- How to complete this task
Set down every record below exactly as it appears, but without the pictures.

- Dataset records
+++
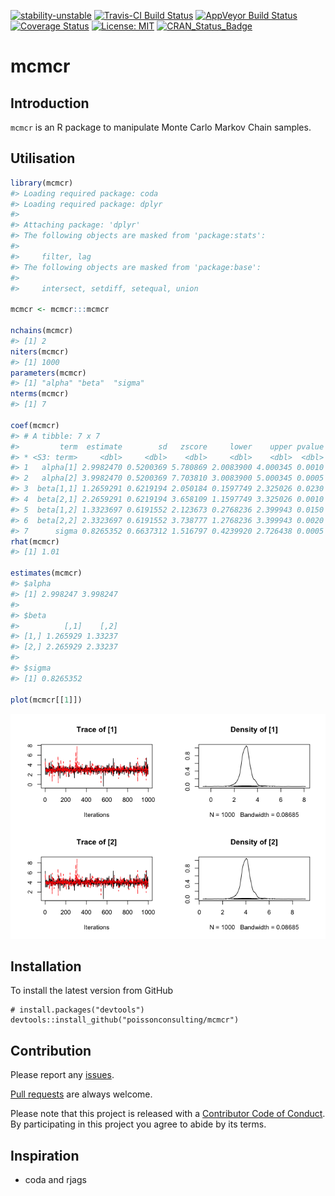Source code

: 
<!-- README.md is generated from README.Rmd. Please edit that file -->
[![stability-unstable](https://img.shields.io/badge/stability-unstable-yellow.svg)](https://github.com/joethorley/stability-badges#unstable) [![Travis-CI Build Status](https://travis-ci.org/poissonconsulting/mcmcr.svg?branch=master)](https://travis-ci.org/poissonconsulting/mcmcr) [![AppVeyor Build Status](https://ci.appveyor.com/api/projects/status/github/poissonconsulting/mcmcr?branch=master&svg=true)](https://ci.appveyor.com/project/poissonconsulting/mcmcr) [![Coverage Status](https://img.shields.io/codecov/c/github/poissonconsulting/mcmcr/master.svg)](https://codecov.io/github/poissonconsulting/mcmcr?branch=master) [![License: MIT](https://img.shields.io/badge/License-MIT-green.svg)](https://opensource.org/licenses/MIT) [![CRAN\_Status\_Badge](http://www.r-pkg.org/badges/version/mcmcr)](https://cran.r-project.org/package=mcmcr)

mcmcr
=====

Introduction
------------

`mcmcr` is an R package to manipulate Monte Carlo Markov Chain samples.

Utilisation
-----------

``` r
library(mcmcr)
#> Loading required package: coda
#> Loading required package: dplyr
#> 
#> Attaching package: 'dplyr'
#> The following objects are masked from 'package:stats':
#> 
#>     filter, lag
#> The following objects are masked from 'package:base':
#> 
#>     intersect, setdiff, setequal, union

mcmcr <- mcmcr:::mcmcr

nchains(mcmcr)
#> [1] 2
niters(mcmcr)
#> [1] 1000
parameters(mcmcr)
#> [1] "alpha" "beta"  "sigma"
nterms(mcmcr)
#> [1] 7

coef(mcmcr)
#> # A tibble: 7 x 7
#>         term  estimate        sd   zscore     lower    upper pvalue
#> * <S3: term>     <dbl>     <dbl>    <dbl>     <dbl>    <dbl>  <dbl>
#> 1   alpha[1] 2.9982470 0.5200369 5.780869 2.0083900 4.000345 0.0010
#> 2   alpha[2] 3.9982470 0.5200369 7.703810 3.0083900 5.000345 0.0005
#> 3  beta[1,1] 1.2659291 0.6219194 2.050184 0.1597749 2.325026 0.0230
#> 4  beta[2,1] 2.2659291 0.6219194 3.658109 1.1597749 3.325026 0.0010
#> 5  beta[1,2] 1.3323697 0.6191552 2.123673 0.2768236 2.399943 0.0150
#> 6  beta[2,2] 2.3323697 0.6191552 3.738777 1.2768236 3.399943 0.0020
#> 7      sigma 0.8265352 0.6637312 1.516797 0.4239920 2.726438 0.0005
rhat(mcmcr)
#> [1] 1.01

estimates(mcmcr)
#> $alpha
#> [1] 2.998247 3.998247
#> 
#> $beta
#>          [,1]    [,2]
#> [1,] 1.265929 1.33237
#> [2,] 2.265929 2.33237
#> 
#> $sigma
#> [1] 0.8265352

plot(mcmcr[[1]])
```

![](tools/README-unnamed-chunk-2-1.png)

Installation
------------

To install the latest version from GitHub

    # install.packages("devtools")
    devtools::install_github("poissonconsulting/mcmcr")

Contribution
------------

Please report any [issues](https://github.com/poissonconsulting/mcmcr/issues).

[Pull requests](https://github.com/poissonconsulting/mcmcr/pulls) are always welcome.

Please note that this project is released with a [Contributor Code of Conduct](CONDUCT.md). By participating in this project you agree to abide by its terms.

Inspiration
-----------

-   coda and rjags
+++
- Answer for this exercise
Source code

: 
<!-- README.md is generated from README.Rmd. Please edit that file -->
[![stability-unstable](https://img.shields.io/badge/stability-unstable-yellow.svg)](https://github.com/joethorley/stability-badges#unstable) [![Travis-CI Build Status](https://travis-ci.org/poissonconsulting/mcmcr.svg?branch=master)](https://travis-ci.org/poissonconsulting/mcmcr) [![AppVeyor Build Status](https://ci.appveyor.com/api/projects/status/github/poissonconsulting/mcmcr?branch=master&svg=true)](https://ci.appveyor.com/project/poissonconsulting/mcmcr) [![Coverage Status](https://img.shields.io/codecov/c/github/poissonconsulting/mcmcr/master.svg)](https://codecov.io/github/poissonconsulting/mcmcr?branch=master) [![License: MIT](https://img.shields.io/badge/License-MIT-green.svg)](https://opensource.org/licenses/MIT) [![CRAN\_Status\_Badge](http://www.r-pkg.org/badges/version/mcmcr)](https://cran.r-project.org/package=mcmcr)

mcmcr
=====

Introduction
------------

`mcmcr` is an R package to manipulate Monte Carlo Markov Chain samples.

Utilisation
-----------

``` r
library(mcmcr)
#> Loading required package: coda
#> Loading required package: dplyr
#> 
#> Attaching package: 'dplyr'
#> The following objects are masked from 'package:stats':
#> 
#>     filter, lag
#> The following objects are masked from 'package:base':
#> 
#>     intersect, setdiff, setequal, union

mcmcr <- mcmcr:::mcmcr

nchains(mcmcr)
#> [1] 2
niters(mcmcr)
#> [1] 1000
parameters(mcmcr)
#> [1] "alpha" "beta"  "sigma"
nterms(mcmcr)
#> [1] 7

coef(mcmcr)
#> # A tibble: 7 x 7
#>         term  estimate        sd   zscore     lower    upper pvalue
#> * <S3: term>     <dbl>     <dbl>    <dbl>     <dbl>    <dbl>  <dbl>
#> 1   alpha[1] 2.9982470 0.5200369 5.780869 2.0083900 4.000345 0.0010
#> 2   alpha[2] 3.9982470 0.5200369 7.703810 3.0083900 5.000345 0.0005
#> 3  beta[1,1] 1.2659291 0.6219194 2.050184 0.1597749 2.325026 0.0230
#> 4  beta[2,1] 2.2659291 0.6219194 3.658109 1.1597749 3.325026 0.0010
#> 5  beta[1,2] 1.3323697 0.6191552 2.123673 0.2768236 2.399943 0.0150
#> 6  beta[2,2] 2.3323697 0.6191552 3.738777 1.2768236 3.399943 0.0020
#> 7      sigma 0.8265352 0.6637312 1.516797 0.4239920 2.726438 0.0005
rhat(mcmcr)
#> [1] 1.01

estimates(mcmcr)
#> $alpha
#> [1] 2.998247 3.998247
#> 
#> $beta
#>          [,1]    [,2]
#> [1,] 1.265929 1.33237
#> [2,] 2.265929 2.33237
#> 
#> $sigma
#> [1] 0.8265352

plot(mcmcr[[1]])
```

![](tools/README-unnamed-chunk-2-1.png)

Installation
------------

To install the latest version from GitHub

    # install.packages("devtools")
    devtools::install_github("poissonconsulting/mcmcr")

Contribution
------------

Please report any [issues](https://github.com/poissonconsulting/mcmcr/issues).

[Pull requests](https://github.com/poissonconsulting/mcmcr/pulls) are always welcome.

Please note that this project is released with a [Contributor Code of Conduct](CONDUCT.md). By participating in this project you agree to abide by its terms.

Inspiration
-----------

-   coda and rjags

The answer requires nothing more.